>>

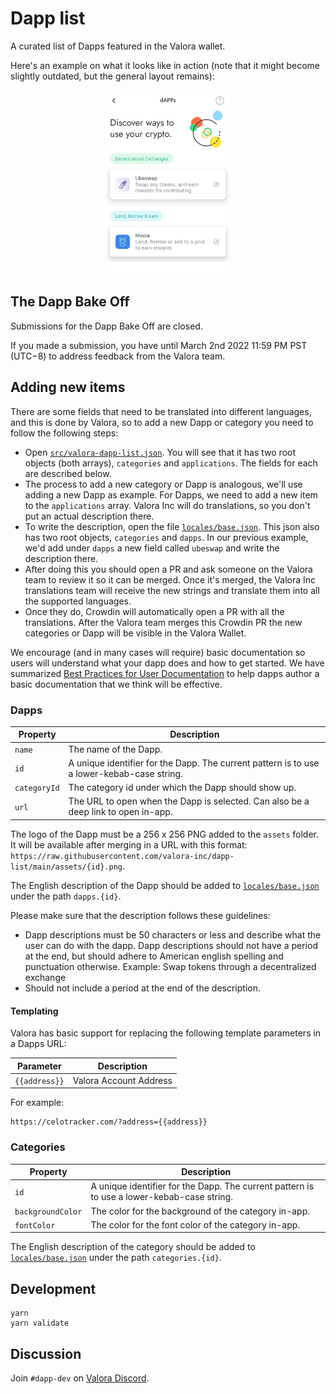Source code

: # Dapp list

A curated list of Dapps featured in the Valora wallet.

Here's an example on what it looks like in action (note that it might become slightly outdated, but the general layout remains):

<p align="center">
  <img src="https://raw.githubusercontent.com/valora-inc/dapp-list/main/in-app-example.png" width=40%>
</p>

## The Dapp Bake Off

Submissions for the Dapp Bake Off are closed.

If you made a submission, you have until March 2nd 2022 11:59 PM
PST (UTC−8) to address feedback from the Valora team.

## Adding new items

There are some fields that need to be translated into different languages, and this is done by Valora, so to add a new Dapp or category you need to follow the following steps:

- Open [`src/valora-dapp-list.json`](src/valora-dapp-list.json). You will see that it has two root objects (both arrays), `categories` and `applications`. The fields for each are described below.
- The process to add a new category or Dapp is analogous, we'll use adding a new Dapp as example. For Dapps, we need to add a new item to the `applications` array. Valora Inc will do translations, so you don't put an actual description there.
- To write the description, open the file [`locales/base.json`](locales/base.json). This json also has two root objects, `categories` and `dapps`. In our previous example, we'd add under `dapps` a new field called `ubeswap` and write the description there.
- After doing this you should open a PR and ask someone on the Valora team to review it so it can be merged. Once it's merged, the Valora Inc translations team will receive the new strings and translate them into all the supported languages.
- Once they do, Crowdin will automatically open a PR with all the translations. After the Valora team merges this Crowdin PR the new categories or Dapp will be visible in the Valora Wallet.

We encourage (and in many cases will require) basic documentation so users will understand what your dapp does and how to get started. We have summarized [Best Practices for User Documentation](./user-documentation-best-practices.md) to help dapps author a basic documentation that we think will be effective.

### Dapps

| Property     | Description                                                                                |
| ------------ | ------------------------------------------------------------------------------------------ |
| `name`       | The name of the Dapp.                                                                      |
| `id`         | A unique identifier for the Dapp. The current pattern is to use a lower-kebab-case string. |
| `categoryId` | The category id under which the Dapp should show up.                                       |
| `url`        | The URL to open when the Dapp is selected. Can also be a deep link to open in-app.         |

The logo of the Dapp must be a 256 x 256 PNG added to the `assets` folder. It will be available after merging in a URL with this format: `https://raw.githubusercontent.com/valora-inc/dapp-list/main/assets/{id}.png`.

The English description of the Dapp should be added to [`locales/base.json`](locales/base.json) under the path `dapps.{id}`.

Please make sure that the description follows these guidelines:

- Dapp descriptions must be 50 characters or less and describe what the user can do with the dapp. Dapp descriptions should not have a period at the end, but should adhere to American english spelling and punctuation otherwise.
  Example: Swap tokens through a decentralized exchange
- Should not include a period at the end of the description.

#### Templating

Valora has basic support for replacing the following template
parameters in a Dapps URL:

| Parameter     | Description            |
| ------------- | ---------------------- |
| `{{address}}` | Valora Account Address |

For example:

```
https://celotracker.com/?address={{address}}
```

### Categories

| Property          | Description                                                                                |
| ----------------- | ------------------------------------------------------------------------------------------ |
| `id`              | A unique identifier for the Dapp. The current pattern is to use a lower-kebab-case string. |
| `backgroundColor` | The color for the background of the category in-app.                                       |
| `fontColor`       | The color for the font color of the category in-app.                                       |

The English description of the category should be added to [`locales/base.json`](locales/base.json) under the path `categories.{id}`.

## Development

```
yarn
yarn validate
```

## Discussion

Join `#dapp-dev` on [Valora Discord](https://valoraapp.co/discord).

<<
>>

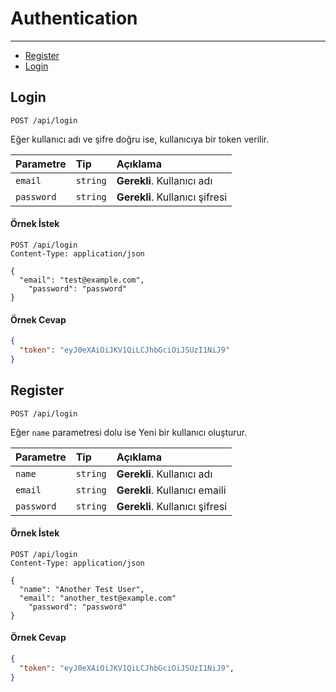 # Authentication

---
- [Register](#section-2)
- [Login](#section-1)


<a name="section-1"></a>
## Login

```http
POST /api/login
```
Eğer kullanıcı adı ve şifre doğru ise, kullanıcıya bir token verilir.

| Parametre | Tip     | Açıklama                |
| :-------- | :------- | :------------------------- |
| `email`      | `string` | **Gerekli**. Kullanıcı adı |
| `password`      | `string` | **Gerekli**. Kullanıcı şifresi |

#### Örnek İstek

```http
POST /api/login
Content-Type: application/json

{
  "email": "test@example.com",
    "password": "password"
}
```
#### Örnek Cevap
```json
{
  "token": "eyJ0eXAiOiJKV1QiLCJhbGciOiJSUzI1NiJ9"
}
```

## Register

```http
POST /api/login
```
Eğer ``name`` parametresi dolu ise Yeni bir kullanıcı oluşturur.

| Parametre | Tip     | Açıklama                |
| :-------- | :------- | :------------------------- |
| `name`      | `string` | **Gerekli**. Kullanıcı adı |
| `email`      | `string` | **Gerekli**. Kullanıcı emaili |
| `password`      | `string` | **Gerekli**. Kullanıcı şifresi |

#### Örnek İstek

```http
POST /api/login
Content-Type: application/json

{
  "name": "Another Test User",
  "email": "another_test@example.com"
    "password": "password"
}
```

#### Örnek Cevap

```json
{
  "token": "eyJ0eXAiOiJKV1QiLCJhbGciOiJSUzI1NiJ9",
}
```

<<

Copy every line from the records that holds the string "Gerekli".

| `email`      | `string` | **Gerekli**. Kullanıcı adı |
| `password`      | `string` | **Gerekli**. Kullanıcı şifresi |
| `name`      | `string` | **Gerekli**. Kullanıcı adı |
| `email`      | `string` | **Gerekli**. Kullanıcı emaili |
| `password`      | `string` | **Gerekli**. Kullanıcı şifresi |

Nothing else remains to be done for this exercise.